In the 1987 cartoon episode, Star Sprinkled, a con artist convinces the sprites to sell him their color crystal mine and the legal system of Rainbow Land is simple enough that his deal cannot be dissolved in the face of obvious fraud. It is too late. He bought. They sold. Not by money but trade, but a trade that is inarguably monetized and represents a capitalist, populist myth, that money follows money and money produces money and money trickles down.

Plock is only a con artist. A liar. A thief. But, he is a personable thief and Rainbow Land culture privileges personality over the criminality of deceit, cruelty, theft. Like Murky, who can assault the Color Kids, harass the sprites, attempt to conquer Rainbow’s home and town, who can still bring his mother to come visit and everyone will pretend to be his good friend, Plock is accepted by Rainbow Land as a thief, a liar, and a guy with personality.

Plock has a change of heart and returns the mine to its owners.
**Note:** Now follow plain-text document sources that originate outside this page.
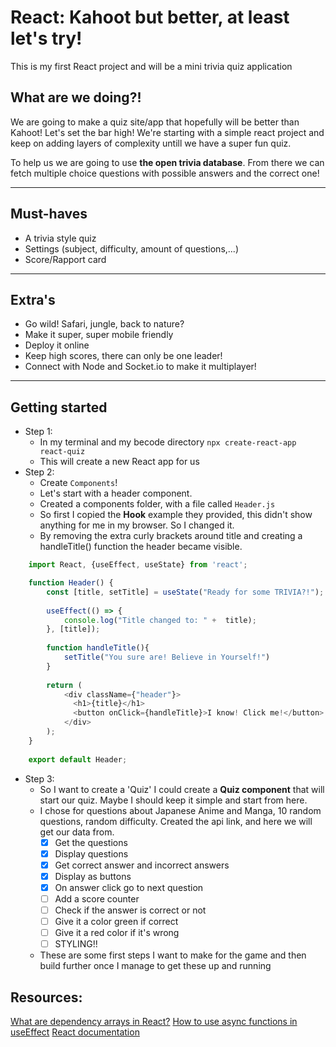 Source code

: # React: Kahoot but better, at least let's try!
This is my first React project and will be a mini trivia quiz application

## What are we doing?!
We are going to make a quiz site/app that hopefully will be better than Kahoot! Let's set the bar high!
We're starting with a simple react project and keep on adding layers of complexity untill we have a super fun quiz.

To help us we are going to use **the open trivia database**. From there we can fetch multiple choice questions with possible answers and the correct one!

***

## Must-haves
- A trivia style quiz
- Settings (subject, difficulty, amount of questions,...)
- Score/Rapport card

***

## Extra's
- Go wild! Safari, jungle, back to nature?
- Make it super, super mobile friendly
- Deploy it online
- Keep high scores, there can only be one leader!
- Connect with Node and Socket.io to make it multiplayer!

***

## Getting started

- Step 1:
  - In my terminal and my becode directory `npx create-react-app react-quiz`
  - This will create a new React app for us
- Step 2:
  - Create `Components`!
  - Let's start with a header component.
  - Created a components folder, with a file called `Header.js`
  - So first I copied the **Hook** example they provided, this didn't show anything for me in my browser. So I changed it.
  - By removing the extra curly brackets around title and creating a handleTitle() function the header became visible.
```javascript
    import React, {useEffect, useState} from 'react';

    function Header() {
        const [title, setTitle] = useState("Ready for some TRIVIA?!");
        
        useEffect(() => {
            console.log("Title changed to: " +  title);
        }, [title]);
        
        function handleTitle(){
            setTitle("You sure are! Believe in Yourself!")
        }
        
        return (
            <div className={"header"}>
              <h1>{title}</h1>
              <button onClick={handleTitle}>I know! Click me!</button>
            </div>
        );
    }
    
    export default Header;
```
- Step 3:
  - So I want to create a 'Quiz' I could create a **Quiz component** that will start our quiz. Maybe I should keep it simple and start from here.
  - I chose for questions about Japanese Anime and Manga, 10 random questions, random difficulty. Created the api link, and here we will get our data from.
    - [x] Get the questions
    - [x] Display questions
    - [x] Get correct answer and incorrect answers
    - [x] Display as buttons
    - [x] On answer click go to next question
    - [ ] Add a score counter
    - [ ] Check if the answer is correct or not
    - [ ] Give it a color green if correct
    - [ ] Give it a red color if it's wrong
    - [ ] STYLING!!
  - These are some first steps I want to make for the game and then build further once I manage to get these up and running


## Resources:

[What are dependency arrays in React?](https://devtrium.com/posts/dependency-arrays)
[How to use async functions in useEffect](https://devtrium.com/posts/async-functions-useeffect)
[React documentation](https://reactjs.org/)


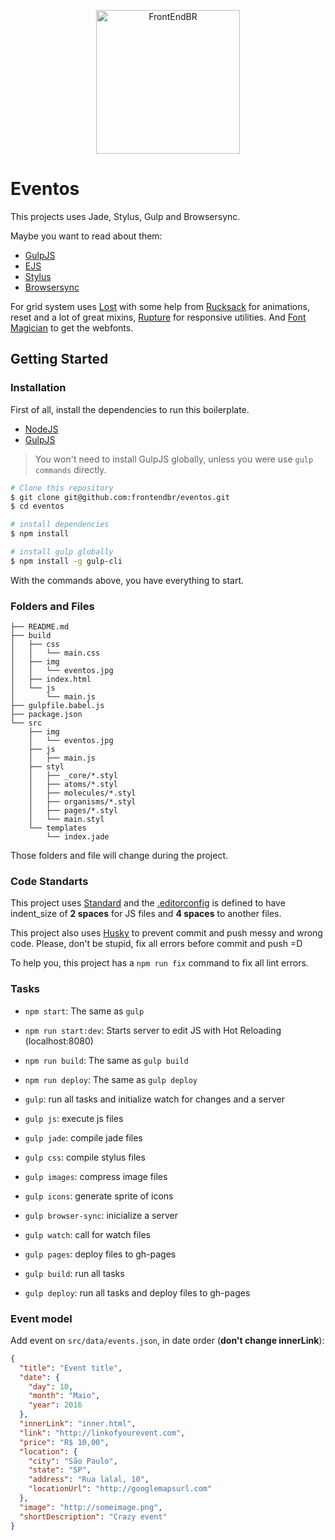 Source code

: <p align="center">
  <img src="https://avatars0.githubusercontent.com/u/16963863?v=3&s=200.jpg" alt="FrontEndBR" width="230" />
</p>

# Eventos

This projects uses Jade, Stylus, Gulp and Browsersync.

Maybe you want to read about them:
- [GulpJS](http://gulpjs.com/)
- [EJS](http://www.embeddedjs.com/)
- [Stylus](http://learnboost.github.io/stylus/)
- [Browsersync](https://www.browsersync.io/)

For grid system uses [Lost](https://github.com/peterramsing/lost) with some help from [Rucksack](http://simplaio.github.io/rucksack/) for animations, reset and a lot of great mixins, [Rupture](https://github.com/jenius/rupture) for responsive utilities. And [Font Magician](https://github.com/jonathantneal/postcss-font-magician/) to get the webfonts.

## Getting Started

### Installation

First of all, install the dependencies to run this boilerplate.

- [NodeJS](http://nodejs.org/)
- [GulpJS](http://gulpjs.com/)

> You won't need to install GulpJS globally, unless you were use `gulp commands` directly.


```sh
# Clone this repository
$ git clone git@github.com:frontendbr/eventos.git
$ cd eventos

# install dependencies
$ npm install

# install gulp globally
$ npm install -g gulp-cli
```

With the commands above, you have everything to start.

### Folders and Files

```console
├── README.md
├── build
│   ├── css
│   │   └── main.css
│   ├── img
│   │   └── eventos.jpg
│   ├── index.html
│   └── js
│       └── main.js
├── gulpfile.babel.js
├── package.json
└── src
    ├── img
    │   └── eventos.jpg
    ├── js
    │   ├── main.js
    ├── styl
    │   ├── _core/*.styl
    │   ├── atoms/*.styl
    │   ├── molecules/*.styl
    │   ├── organisms/*.styl
    │   ├── pages/*.styl
    │   └── main.styl
    └── templates
        └── index.jade
```

Those folders and file will change during the project.

### Code Standarts

This project uses [Standard](https://github.com/feross/standard) and the [.editorconfig](https://github.com/frontendbr/eventos/blob/skeleton/.editorconfig) is defined to have indent_size of **2 spaces** for JS files and **4 spaces** to another files.

This project also uses [Husky](https://github.com/typicode/husky) to prevent commit and push messy and wrong code. Please, don't be stupid, fix all errors before commit and push =D

To help you, this project has a `npm run fix` command to fix all lint errors.

### Tasks

- `npm start`: The same as `gulp`
- `npm run start:dev`: Starts server to edit JS with Hot Reloading (localhost:8080)
- `npm run build`: The same as `gulp build`
- `npm run deploy`: The same as `gulp deploy`

- `gulp`: run all tasks and initialize watch for changes and a server
- `gulp js`: execute js files
- `gulp jade`: compile jade files
- `gulp css`: compile stylus files
- `gulp images`: compress image files
- `gulp icons`: generate sprite of icons
- `gulp browser-sync`: inicialize a server
- `gulp watch`: call for watch files
- `gulp pages`: deploy files to gh-pages
- `gulp build`: run all tasks
- `gulp deploy`: run all tasks and deploy files to gh-pages

### Event model

Add event on `src/data/events.json`, in date order (**don't change innerLink**):

```json
{
  "title": "Event title",
  "date": {
    "day": 10,
    "month": "Maio",
    "year": 2016
  },
  "innerLink": "inner.html",
  "link": "http://linkofyourevent.com",
  "price": "R$ 10,00",
  "location": {
    "city": "São Paulo",
    "state": "SP",
    "address": "Rua lalal, 10",
    "locationUrl": "http://googlemapsurl.com"
  },
  "image": "http://someimage.png",
  "shortDescription": "Crazy event"
}
```
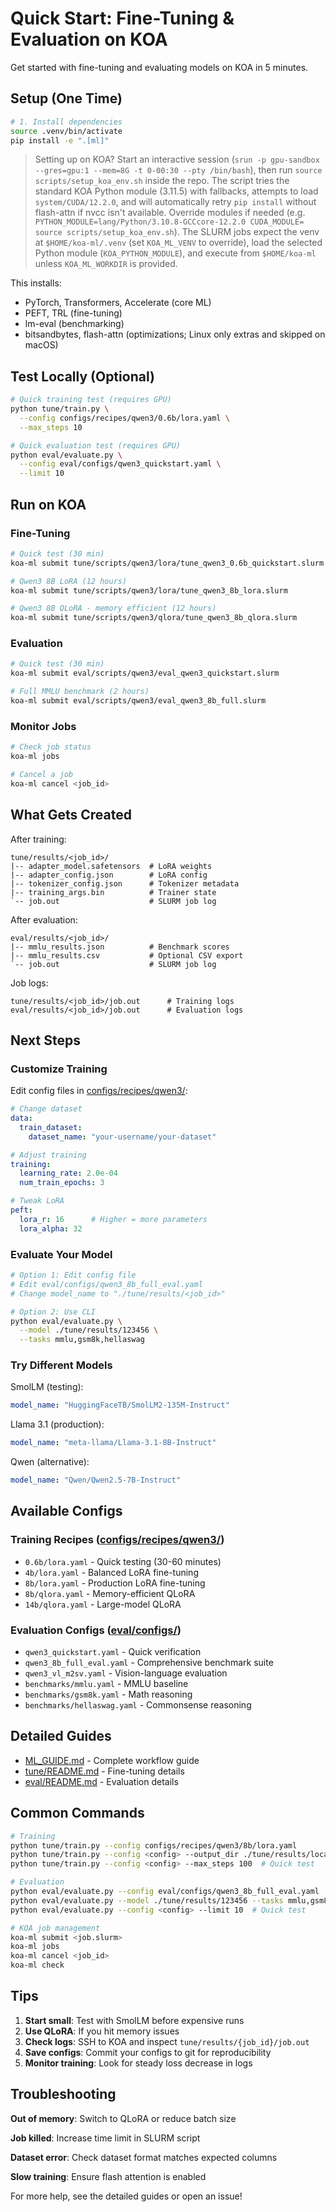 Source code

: # Quick Start: Fine-Tuning & Evaluation on KOA

Get started with fine-tuning and evaluating models on KOA in 5 minutes.

## Setup (One Time)

```bash
# 1. Install dependencies
source .venv/bin/activate
pip install -e ".[ml]"
```

> Setting up on KOA? Start an interactive session (`srun -p gpu-sandbox --gres=gpu:1 --mem=8G -t 0-00:30 --pty /bin/bash`), then run
> `source scripts/setup_koa_env.sh` inside the repo. The script tries the standard KOA Python module (3.11.5) with fallbacks, attempts to load `system/CUDA/12.2.0`, and will automatically retry `pip install` without flash-attn if nvcc isn't available. Override modules if needed (e.g.
> `PYTHON_MODULE=lang/Python/3.10.8-GCCcore-12.2.0 CUDA_MODULE= source scripts/setup_koa_env.sh`).
> The SLURM jobs expect the venv at `$HOME/koa-ml/.venv` (set `KOA_ML_VENV` to override), load the selected Python module (`KOA_PYTHON_MODULE`), and execute from `$HOME/koa-ml` unless `KOA_ML_WORKDIR` is provided.

This installs:
- PyTorch, Transformers, Accelerate (core ML)
- PEFT, TRL (fine-tuning)
- lm-eval (benchmarking)
- bitsandbytes, flash-attn (optimizations; Linux only extras and skipped on macOS)

## Test Locally (Optional)

```bash
# Quick training test (requires GPU)
python tune/train.py \
  --config configs/recipes/qwen3/0.6b/lora.yaml \
  --max_steps 10

# Quick evaluation test (requires GPU)
python eval/evaluate.py \
  --config eval/configs/qwen3_quickstart.yaml \
  --limit 10
```

## Run on KOA

### Fine-Tuning

```bash
# Quick test (30 min)
koa-ml submit tune/scripts/qwen3/lora/tune_qwen3_0.6b_quickstart.slurm

# Qwen3 8B LoRA (12 hours)
koa-ml submit tune/scripts/qwen3/lora/tune_qwen3_8b_lora.slurm

# Qwen3 8B QLoRA - memory efficient (12 hours)
koa-ml submit tune/scripts/qwen3/qlora/tune_qwen3_8b_qlora.slurm
```

### Evaluation

```bash
# Quick test (30 min)
koa-ml submit eval/scripts/qwen3/eval_qwen3_quickstart.slurm

# Full MMLU benchmark (2 hours)
koa-ml submit eval/scripts/qwen3/eval_qwen3_8b_full.slurm
```

### Monitor Jobs

```bash
# Check job status
koa-ml jobs

# Cancel a job
koa-ml cancel <job_id>
```

## What Gets Created

After training:
```
tune/results/<job_id>/
|-- adapter_model.safetensors  # LoRA weights
|-- adapter_config.json        # LoRA config
|-- tokenizer_config.json      # Tokenizer metadata
|-- training_args.bin          # Trainer state
`-- job.out                    # SLURM job log
```

After evaluation:
```
eval/results/<job_id>/
|-- mmlu_results.json          # Benchmark scores
|-- mmlu_results.csv           # Optional CSV export
`-- job.out                    # SLURM job log
```

Job logs:
```
tune/results/<job_id>/job.out      # Training logs
eval/results/<job_id>/job.out      # Evaluation logs
```

## Next Steps

### Customize Training

Edit config files in [configs/recipes/qwen3/](../configs/recipes/qwen3/):

```yaml
# Change dataset
data:
  train_dataset:
    dataset_name: "your-username/your-dataset"

# Adjust training
training:
  learning_rate: 2.0e-04
  num_train_epochs: 3

# Tweak LoRA
peft:
  lora_r: 16      # Higher = more parameters
  lora_alpha: 32
```

### Evaluate Your Model

```bash
# Option 1: Edit config file
# Edit eval/configs/qwen3_8b_full_eval.yaml
# Change model_name to "./tune/results/<job_id>"

# Option 2: Use CLI
python eval/evaluate.py \
  --model ./tune/results/123456 \
  --tasks mmlu,gsm8k,hellaswag
```

### Try Different Models

SmolLM (testing):
```yaml
model_name: "HuggingFaceTB/SmolLM2-135M-Instruct"
```

Llama 3.1 (production):
```yaml
model_name: "meta-llama/Llama-3.1-8B-Instruct"
```

Qwen (alternative):
```yaml
model_name: "Qwen/Qwen2.5-7B-Instruct"
```

## Available Configs

### Training Recipes ([configs/recipes/qwen3/](../configs/recipes/qwen3/))
- `0.6b/lora.yaml` - Quick testing (30-60 minutes)
- `4b/lora.yaml` - Balanced LoRA fine-tuning
- `8b/lora.yaml` - Production LoRA fine-tuning
- `8b/qlora.yaml` - Memory-efficient QLoRA
- `14b/qlora.yaml` - Large-model QLoRA

### Evaluation Configs ([eval/configs/](../eval/configs/))
- `qwen3_quickstart.yaml` - Quick verification
- `qwen3_8b_full_eval.yaml` - Comprehensive benchmark suite
- `qwen3_vl_m2sv.yaml` - Vision-language evaluation
- `benchmarks/mmlu.yaml` - MMLU baseline
- `benchmarks/gsm8k.yaml` - Math reasoning
- `benchmarks/hellaswag.yaml` - Commonsense reasoning

## Detailed Guides

- [ML_GUIDE.md](ML_GUIDE.md) - Complete workflow guide
- [tune/README.md](tune/README.md) - Fine-tuning details
- [eval/README.md](eval/README.md) - Evaluation details

## Common Commands

```bash
# Training
python tune/train.py --config configs/recipes/qwen3/8b/lora.yaml
python tune/train.py --config <config> --output_dir ./tune/results/local/my_run
python tune/train.py --config <config> --max_steps 100  # Quick test

# Evaluation
python eval/evaluate.py --config eval/configs/qwen3_8b_full_eval.yaml
python eval/evaluate.py --model ./tune/results/123456 --tasks mmlu,gsm8k
python eval/evaluate.py --config <config> --limit 10  # Quick test

# KOA job management
koa-ml submit <job.slurm>
koa-ml jobs
koa-ml cancel <job_id>
koa-ml check
```

## Tips

1. **Start small**: Test with SmolLM before expensive runs
2. **Use QLoRA**: If you hit memory issues
3. **Check logs**: SSH to KOA and inspect `tune/results/{job_id}/job.out`
4. **Save configs**: Commit your configs to git for reproducibility
5. **Monitor training**: Look for steady loss decrease in logs

## Troubleshooting

**Out of memory**: Switch to QLoRA or reduce batch size

**Job killed**: Increase time limit in SLURM script

**Dataset error**: Check dataset format matches expected columns

**Slow training**: Ensure flash attention is enabled

For more help, see the detailed guides or open an issue!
Capitalism at its worst is defeated by pure emotion! Hooray! But, that is a narrative. It’s the story, the sell, but they cover up the bigger sell.

That is why Rainbow has to periodically come into our world and invite us out, because her own program, her own franchise and owners cannot and will not. Life is devotion that is joy and joyful devotion. Life is to be a color and the rainbow, emanation, presence, befriended.

The best we have from outside of Rainbow Land are attempts to make each other feel better and to keep an eye on optical illusions in case we see Rainbow Brite.

Like the pinks and rainbows of William Blake’s Milton, Rainbow’s message is a something desperate that does not always seem to know it is desperate. No Morpheus striving to seek out The One. No Moses smashing the tablets or failing to free slaves on his first outing. Rainbow smiles and invites in earnest. We do not know if anyone takes her up.

 

Embrace populist consumerism young mortal!

 

Always owned and made a commercial. Always free and outside of commerce.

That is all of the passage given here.